Reputation: 1782
When using an RDD I have grouped the items within the RDD by Key.
val pairRDD = oldRDD.map(x => (x.user, x.product)).groupByKey
pairRDD
is of type: RDD(Int, Iterable[Int]))
What I am having trouble with is simply accessing a particular element. What is the point of having a key when I can't seemingly access the item in the RDD by key?
At the minute I filter
the RDD down to a single item, however I still have an RDD, and as such I have to do a foreach
on the RDD to print it out:
val userNumber10 = pairRDD.filter(_._1 == 10)
userNumber10.foreach(x => println("user number = " + x._1))
Alternatively, I can filter
the RDD and then take(1)
which returns an Array of size 1:
val userNumber10Array = pairRDD.filter(_._1 == 10).take(1)

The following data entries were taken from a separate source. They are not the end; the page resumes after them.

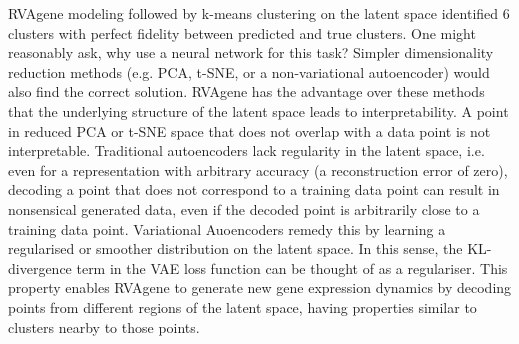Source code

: RVAgene modeling followed by k-means clustering on the latent space identified 6 clusters with perfect fidelity between predicted and true clusters. One might reasonably ask, why use a neural network for this task? Simpler dimensionality reduction methods (e.g. PCA, t-SNE, or a non-variational autoencoder) would also find the correct solution. RVAgene has the advantage over these methods that the underlying structure of the latent space leads to interpretability. A point in reduced PCA or t-SNE space that does not overlap with a data point is not interpretable. Traditional autoencoders lack regularity in the latent space, i.e. even for a representation with arbitrary accuracy (a reconstruction error of zero), decoding a point that does not correspond to a training data point can result in nonsensical generated data, even if the decoded point is arbitrarily close to a training data point. Variational Auoencoders remedy this by learning a regularised or smoother distribution on the latent space. In this sense, the KL-divergence term in the VAE loss function can be thought of as a regulariser. This property enables RVAgene to generate new gene expression dynamics by decoding points from different regions of the latent space, having properties similar to clusters nearby to those points.


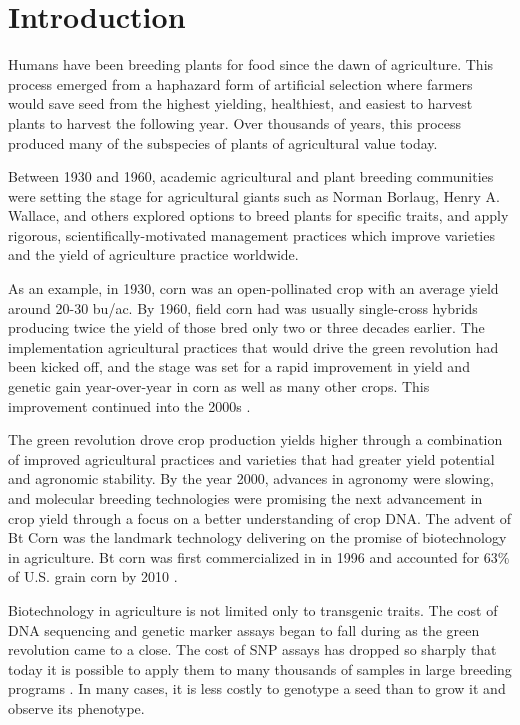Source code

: \section{Introduction} \label{sec:gen-intro}

Humans have been breeding plants for food since the dawn of agriculture. This process
emerged from a haphazard form of artificial selection where farmers would save seed from the 
highest yielding, healthiest, and easiest to harvest plants to harvest the following year. 
Over thousands of years, this process produced many of the subspecies of plants of  
agricultural value today.

Between 1930 and 1960, academic agricultural and plant breeding communities were setting the
stage for agricultural giants such as Norman Borlaug, Henry A. Wallace, and others explored 
options to breed plants for specific traits, and apply rigorous, scientifically-motivated 
management practices which improve varieties and the yield of agriculture practice worldwide.

As an example, in 1930, corn was an open-pollinated crop with an average 
yield around 20-30 bu/ac. By 1960, field corn had was usually single-cross hybrids 
producing twice the yield of those bred only two or three decades earlier. The implementation
agricultural practices that would drive the green revolution had been kicked off, and
the stage was set for a rapid improvement in yield and genetic gain year-over-year in
corn as well as many other crops. This improvement continued into the 2000s \citep{evenson2003}.

The green revolution drove crop production yields higher through a combination of 
improved agricultural practices and varieties that had greater yield potential
and agronomic stability. By the year 2000, advances in agronomy were slowing, and 
molecular breeding technologies were promising the next advancement in crop yield
through a focus on a better understanding of crop DNA. The advent of Bt Corn was the
landmark technology delivering on the promise of biotechnology in agriculture.
Bt corn was first commercialized in in 1996 and accounted for 63\% of U.S. grain 
corn by 2010 \citep{fernandez2012}. 

Biotechnology in agriculture is not limited only to transgenic traits. The cost of 
DNA sequencing and genetic marker assays began to fall during as the green revolution
came to a close. The cost of SNP assays has dropped so sharply that today it is 
possible to apply them to many thousands of samples in large breeding programs \citep{hiremath2012}. 
In many cases, it is less costly to genotype a seed than to grow it and observe its phenotype.

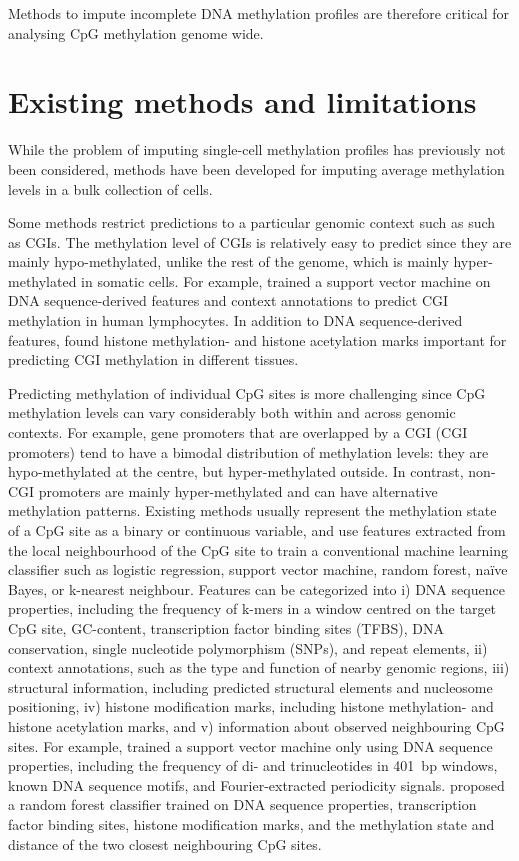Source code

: Methods to impute incomplete DNA methylation profiles are therefore critical for analysing CpG methylation genome wide.


\section{Existing methods and limitations}

While the problem of imputing single-cell methylation profiles has previously not been considered, methods have been developed for imputing average methylation levels in a bulk collection of cells.

Some methods restrict predictions to a particular genomic context such as such as CGIs. The methylation level of CGIs is relatively easy to predict since they are mainly hypo-methylated, unlike the rest of the genome, which is mainly hyper-methylated in somatic cells. For example, \citet{bock_cpg_2006} trained a support vector machine on DNA sequence-derived features and context annotations to predict CGI methylation in human lymphocytes. In addition to DNA sequence-derived features, \citet{zheng_cpgimethpred:_2013} found histone methylation- and histone acetylation marks important for predicting CGI methylation in different tissues.

Predicting methylation of individual CpG sites is more challenging since CpG methylation levels can vary considerably both within and across genomic contexts. For example, gene promoters that are overlapped by a CGI (CGI promoters) tend to have a bimodal distribution of methylation levels: they are hypo-methylated at the centre, but hyper-methylated outside. In contrast, non-CGI promoters are mainly hyper-methylated and can have alternative methylation patterns. Existing methods usually represent the methylation state of a CpG site as a binary or continuous variable, and use features extracted from the local neighbourhood of the CpG site to train a conventional machine learning classifier such as logistic regression, support vector machine, random forest, naïve Bayes, or k-nearest neighbour. Features can be categorized into i) DNA sequence properties, including the frequency of k-mers in a window centred on the target CpG site, GC-content, transcription factor binding sites (TFBS), DNA conservation, single nucleotide polymorphism (SNPs), and repeat elements, ii) context annotations, such as the type and function of nearby genomic regions, iii) structural information, including predicted structural elements and nucleosome positioning, iv) histone modification marks, including histone methylation- and histone acetylation marks, and v) information about observed neighbouring CpG sites. For example, \citet{malousi_predictive_2014} trained a support vector machine only using DNA sequence properties, including the frequency of di- and trinucleotides in 401~bp windows, known DNA sequence motifs, and Fourier-extracted periodicity signals. \citet{zhang_predicting_2015} proposed a random forest classifier trained on DNA sequence properties, transcription factor binding sites, histone modification marks, and the methylation state and distance of the two closest neighbouring CpG sites.

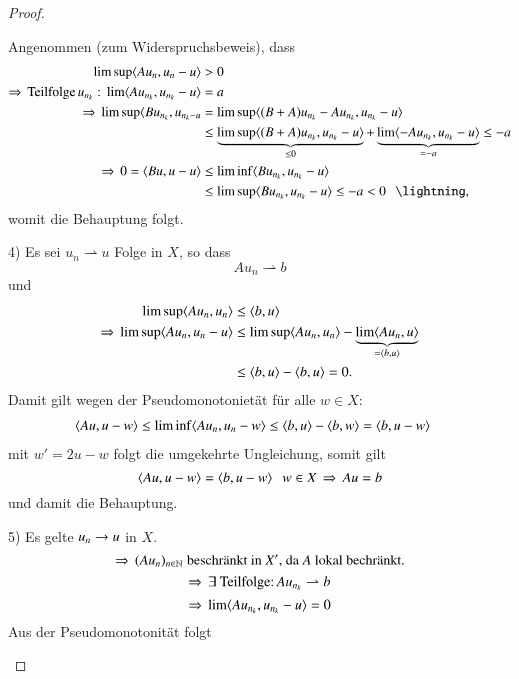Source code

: \begin{proof}
\begin{description}
        \noindent Angenommen (zum Widerspruchsbeweis), dass
        \begin{align*}
            \limsup \lal Au_n , u_n - u \ral &> 0\\
            \Ra \, \text{Teilfolge} \, u_{n_k}:\, \lim \lal Au_{n_k}, u_{n_k}-u\ral &=a\\
            \Ra \, \limsup \lal Bu_{n_k},u_{n_k-u}&= \limsup \lal (B+A)u_{n_k} - A u_{n_k}, u_{n_k}-u\ral
            \\
            &\leq \underbrace{\limsup \lal (B+A) u_{n_k}, u_{n_k}-u\ral}_{\leq 0} +\underbrace{
            \lim \lal -Au_{n_k}, u_{n_k} - u\ral}_{=-a} \leq -a\\
            \Ra \, 0= \lal Bu,u-u\ral &\leq \liminf \lal Bu_{n_k} , u_{n_k}-u\ral\\
            &\leq \limsup \lal Bu_{n_k}, u_{n_k}-u\ral \leq -a <0 \qq \lightning,
        \end{align*}
        womit die Behauptung folgt.
        \item{4)}
        Es sei $u_n\rightharpoonup u$ Folge in $X$, so dass
        \[
            Au_n \rightharpoonup b
        \]
        und
        \begin{align*}
            \limsup \langle Au_n,u_n\rangle &\leq \langle b,u\rangle\\
            \Rightarrow \,  \limsup \langle Au_n, u_n - u\rangle &\leq \limsup \langle Au_n, u_n\rangle - \underbrace{
            \lim\langle Au_n, u\rangle }_{=\langle b,u\rangle }\\
            & \leq \langle b,u\rangle - \langle b,u\rangle = 0.
        \end{align*}
        Damit gilt wegen der Pseudomonotonietät für alle $w\in X$:
        \begin{align*}
            \langle Au, u-w\rangle &\leq \liminf \langle Au_n, u_n - w\rangle \leq \langle b,u \rangle - \langle b,w\rangle
            = \langle b, u-w\rangle
        \end{align*}
        mit $w'=2u-w$ folgt die umgekehrte Ungleichung, somit gilt
        \[
            \langle Au, u-w \rangle = \langle b , u-w \rangle \hspace{.25cm} w\in X \, \Rightarrow \, Au=b 
        \]
        und damit die Behauptung.
        \item{5)}
        Es gelte $u_n \rightarrow u$ in $X$.
        \[
            \Rightarrow \, (Au_n)_{n\in \mathbb{N}} \text{ beschränkt in $X'$, da $A$ lokal bechränkt.}
        \]
        \[
            \Rightarrow \, \exists \text{ Teilfolge:} \, Au_{n_k}\rightharpoonup b
        \]
        \[
            \Rightarrow \, \lim \langle Au_{n_k},u_{n_k}-u\rangle =0
        \]
        Aus der Pseudomonotonität folgt

\end{description}
\end{proof}
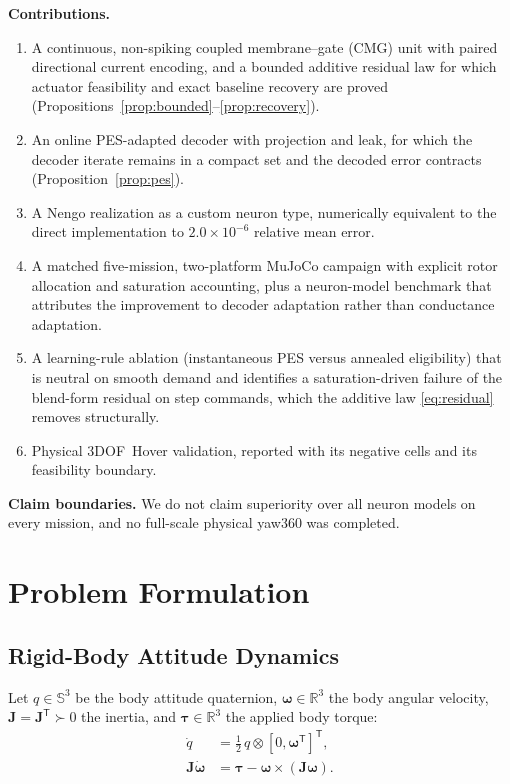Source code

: \documentclass[letterpaper,10pt,conference]{IEEEtran}
\newcommand{\R}{\mathbb{R}}
\newcommand{\T}{^{\mathsf T}}
\begin{document}
\textbf{Contributions.}
\begin{enumerate}
\item A continuous, non-spiking coupled membrane--gate (CMG) unit with
paired directional current encoding, and a bounded additive residual law
for which actuator feasibility and exact baseline recovery are proved
(Propositions~\ref{prop:bounded}--\ref{prop:recovery}).
\item An online PES-adapted decoder with projection and leak, for which the
decoder iterate remains in a compact set and the decoded error contracts
(Proposition~\ref{prop:pes}).
\item A Nengo realization as a custom neuron type, numerically equivalent to
the direct implementation to $2.0\times10^{-6}$ relative mean error.
\item A matched five-mission, two-platform MuJoCo campaign with explicit
rotor allocation and saturation accounting, plus a neuron-model benchmark
that attributes the improvement to decoder adaptation rather than
conductance adaptation.
\item A learning-rule ablation (instantaneous PES versus annealed
eligibility) that is neutral on smooth demand and identifies a
saturation-driven failure of the blend-form residual on step commands,
which the additive law \eqref{eq:residual} removes structurally.
\item Physical 3DOF~Hover validation, reported with its negative cells and
its feasibility boundary.
\end{enumerate}

\textbf{Claim boundaries.} We do not claim superiority over all neuron
models on every mission, and no full-scale physical yaw360 was completed.

\section{Problem Formulation}
\label{sec:problem}

\subsection{Rigid-Body Attitude Dynamics}

Let $q\in\mathbb{S}^{3}$ be the body attitude quaternion, $\bm\omega\in\R^3$
the body angular velocity, $\bm J=\bm J\T\succ0$ the inertia, and
$\bm\tau\in\R^3$ the applied body torque:
\begin{align}
    \dot q &= \tfrac{1}{2}\,q\otimes[0,\bm\omega\T]\T,
    \label{eq:kin}\\
    \bm J\dot{\bm\omega} &= \bm\tau-\bm\omega\times(\bm J\bm\omega).
    \label{eq:dyn}
\end{align}
\end{document}
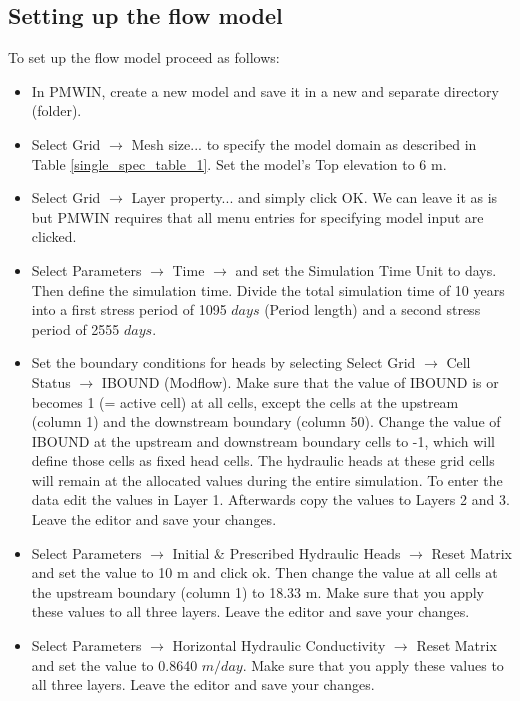\subsection{Setting up the flow model}

To set up the flow model proceed as follows:

\begin{itemize}

\item In PMWIN, create a new model and save it in a new and separate directory (folder).

\item Select Grid $\rightarrow$ Mesh size... to specify the model domain as described in
Table \ref{single_spec_table_1}. Set the model's Top elevation to 6 m.

\item Select Grid $\rightarrow$ Layer property... and simply click OK. We can leave it as is but PMWIN requires that all menu entries for specifying model input are clicked.

\item Select Parameters $\rightarrow$ Time $\rightarrow$ and set the Simulation Time Unit to days. Then define the simulation time. Divide the total simulation time
of 10 years into a first stress period of 1095 $days$ (Period length) and a
second stress period of 2555 $days$. 

\item Set the boundary conditions for heads by selecting Select Grid $\rightarrow$ Cell Status $\rightarrow$ IBOUND (Modflow). Make sure that the value of IBOUND is or becomes 1 (= active cell) at all cells, except the cells at the upstream (column 1) and the downstream boundary (column 50). 
Change the value of IBOUND at the upstream and downstream boundary cells to -1,
which will define those cells as fixed head cells. The hydraulic heads
at these grid cells will remain at the allocated values during the entire simulation.
To enter the data edit the values in Layer 1. Afterwards copy the values
to Layers 2 and 3. Leave the editor and save your changes.

\item Select Parameters $\rightarrow$ Initial \& Prescribed Hydraulic Heads $\rightarrow$ Reset Matrix and set the value to 10 m and click ok. Then change the value at all cells at the upstream boundary (column 1) to 18.33 m. Make sure that you apply these values to all three layers. Leave the editor and save your changes.

\item Select Parameters $\rightarrow$ Horizontal Hydraulic Conductivity $\rightarrow$ Reset Matrix and set the value to 0.8640 $m/day$. Make sure that you apply these values to all three layers. Leave the editor and save your changes.


\end{itemize}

Alternatively to that I can select the first element of that returned array:
val userNumber10Array = pairRDD.filter(_._1 == 10).take(1)(0)
Which returns me the pair as required. But... clearly, this is inconvenient and I would hazard a guess at saying that this is not how an RDD is meant to be used!
Why am I doing this you may ask! Well, the reason it's come about is because I simply wanted to "see" what was in my RDD for my own testing purposes. So, is there a way to access individual items in an RDD (more strictly a pairRDD) and if so, how? If not, what is the purpose of a pairRDD?
Upvotes: 1
Views: 3287
Reputation: 6242
Use the lookup
function, which belongs to PairRDDFunctions
. From the official documentation:
Return the list of values in the RDD for key key. This operation is done efficiently if the RDD has a known partitioner by only searching the partition that the key maps to.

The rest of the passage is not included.